Philo’s 58 Channel Package $20/mo (only package available to new customers starting 5/6/2019)

  • All networks included in the 45 channel package, plus…
  • American Heroes Channel
  • Aspire
  • BET Her
  • Cooking Channel
  • Destination America
  • Discovery Family
  • Discovery Life
  • Law & Crime Trial Network
  • Logo
  • MTV Live
  • Nick Toons
  • Revolt
  • UP TV

Philo CEO Andrew McCollum explained the changes:

“Starting May 6, we will move to only offering our $20 package — the 58 channel package — to new subscribers. For those who are already subscribed and anyone who subscribes before that date, nothing will change — you’ll continue to have the same package and same price options you have today.

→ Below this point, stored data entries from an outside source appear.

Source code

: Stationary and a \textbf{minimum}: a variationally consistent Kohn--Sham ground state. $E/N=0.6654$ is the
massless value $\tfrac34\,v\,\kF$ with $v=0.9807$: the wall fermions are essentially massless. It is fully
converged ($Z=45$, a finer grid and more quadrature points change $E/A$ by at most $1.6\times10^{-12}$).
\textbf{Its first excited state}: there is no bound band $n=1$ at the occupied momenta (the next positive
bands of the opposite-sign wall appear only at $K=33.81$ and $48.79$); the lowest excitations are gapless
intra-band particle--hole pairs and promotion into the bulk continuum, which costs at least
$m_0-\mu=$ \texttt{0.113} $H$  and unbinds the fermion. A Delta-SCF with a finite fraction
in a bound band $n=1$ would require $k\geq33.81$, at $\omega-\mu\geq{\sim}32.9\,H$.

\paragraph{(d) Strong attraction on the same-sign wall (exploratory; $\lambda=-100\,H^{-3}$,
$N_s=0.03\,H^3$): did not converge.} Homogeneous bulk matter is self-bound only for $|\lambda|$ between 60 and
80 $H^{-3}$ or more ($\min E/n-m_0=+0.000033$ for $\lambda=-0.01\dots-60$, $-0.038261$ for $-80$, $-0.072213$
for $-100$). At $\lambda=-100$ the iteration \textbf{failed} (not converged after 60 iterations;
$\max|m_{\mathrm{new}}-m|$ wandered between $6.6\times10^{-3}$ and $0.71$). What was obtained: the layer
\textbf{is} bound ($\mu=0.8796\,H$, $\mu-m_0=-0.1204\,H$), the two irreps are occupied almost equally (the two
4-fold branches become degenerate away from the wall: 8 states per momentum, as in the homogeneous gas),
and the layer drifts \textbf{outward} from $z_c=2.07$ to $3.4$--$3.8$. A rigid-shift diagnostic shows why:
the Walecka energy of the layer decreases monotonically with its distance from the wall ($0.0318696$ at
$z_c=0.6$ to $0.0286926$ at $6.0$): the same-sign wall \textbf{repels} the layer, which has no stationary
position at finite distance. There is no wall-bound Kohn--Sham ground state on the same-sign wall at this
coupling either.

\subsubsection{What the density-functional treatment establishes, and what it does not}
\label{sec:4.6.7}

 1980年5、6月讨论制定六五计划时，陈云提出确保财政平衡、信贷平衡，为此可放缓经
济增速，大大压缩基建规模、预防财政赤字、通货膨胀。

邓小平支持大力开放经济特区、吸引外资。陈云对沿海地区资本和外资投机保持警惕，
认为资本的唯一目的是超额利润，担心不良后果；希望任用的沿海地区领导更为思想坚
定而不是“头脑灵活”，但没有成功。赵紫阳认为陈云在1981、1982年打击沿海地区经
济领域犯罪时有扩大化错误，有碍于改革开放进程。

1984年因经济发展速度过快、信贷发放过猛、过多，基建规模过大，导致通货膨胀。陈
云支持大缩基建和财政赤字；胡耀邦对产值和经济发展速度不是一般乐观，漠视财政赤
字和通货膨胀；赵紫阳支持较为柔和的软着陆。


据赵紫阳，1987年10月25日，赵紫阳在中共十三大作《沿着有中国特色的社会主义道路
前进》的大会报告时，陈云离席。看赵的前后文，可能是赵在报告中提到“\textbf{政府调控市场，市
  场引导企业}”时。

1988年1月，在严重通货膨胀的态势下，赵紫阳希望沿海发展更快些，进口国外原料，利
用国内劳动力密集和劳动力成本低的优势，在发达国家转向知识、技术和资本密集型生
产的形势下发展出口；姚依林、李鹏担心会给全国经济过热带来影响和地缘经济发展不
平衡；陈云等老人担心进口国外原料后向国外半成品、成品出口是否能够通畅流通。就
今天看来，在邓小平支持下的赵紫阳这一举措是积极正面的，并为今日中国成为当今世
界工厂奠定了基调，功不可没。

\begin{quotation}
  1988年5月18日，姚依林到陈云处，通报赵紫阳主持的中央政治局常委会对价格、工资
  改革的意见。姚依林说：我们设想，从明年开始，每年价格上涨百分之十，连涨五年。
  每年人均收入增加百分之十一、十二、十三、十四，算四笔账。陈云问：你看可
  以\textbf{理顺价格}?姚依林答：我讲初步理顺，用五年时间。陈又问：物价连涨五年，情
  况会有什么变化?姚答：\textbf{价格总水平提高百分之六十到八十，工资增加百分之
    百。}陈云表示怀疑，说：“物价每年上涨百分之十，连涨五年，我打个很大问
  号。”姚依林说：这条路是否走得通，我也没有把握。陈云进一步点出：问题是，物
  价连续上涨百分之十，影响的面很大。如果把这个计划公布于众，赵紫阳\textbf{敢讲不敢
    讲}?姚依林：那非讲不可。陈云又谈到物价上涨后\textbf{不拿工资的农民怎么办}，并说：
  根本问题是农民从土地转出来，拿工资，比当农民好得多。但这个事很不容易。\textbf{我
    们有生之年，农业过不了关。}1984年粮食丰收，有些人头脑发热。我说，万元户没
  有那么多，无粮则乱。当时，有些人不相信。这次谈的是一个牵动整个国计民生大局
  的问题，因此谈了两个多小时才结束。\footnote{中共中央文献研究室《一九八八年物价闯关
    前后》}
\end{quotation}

At Philo, we care deeply about creating the best TV experience possible at an affordable price. Since we launched 18 months ago, most of the other companies in our space have raised their prices, in some cases multiple times. We didn’t want to do that. Still, when we looked at all of the costs of operating Philo — which increase over time — consolidating into a single $20 package was the best way for us to maintain the same offering we have today without raising prices or having to cut back in places we strive to excel, like our customer support.

Again, nothing is changing for anyone who has already subscribed by May 6 — you’ll keep the package you have and will continue to be able to switch between our two existing packages.”

McCollum also shed light on why services like Philo are moving away from a-la-carte or “theme pack” business models:

“There are a bunch of complicating factors, though. It’s tricky to do with the major network groups because the deals don’t generally allow it. There’s also an issue with making things more complicated.

Canada generally has something like this model (along with a mandated a la carte channel model, but nobody does it), and it’s actually super overwhelming. Some providers have 80+ different packages, and it’s impossible to just figure how to get what you want.

In general, I think choice is good, but I also think that bundling is good when the bundles make sense and are focused. The big issue is keeping things that some people want a lot, and that cost a lot, but other people don’t care about (e.g., sports) from driving up the cost for everyone. Trust me when I say that even if we could break things up more, the economics would probably net out where most people pay about the same but get fewer channels.

We are actually looking at making more content available through add-ons. I think it makes sense in a lot of cases, especially for premium/niche content.

It’s actually super overwhelming. Some providers have 80+ different packages, and it’s impossible to just figure how to get what you want.”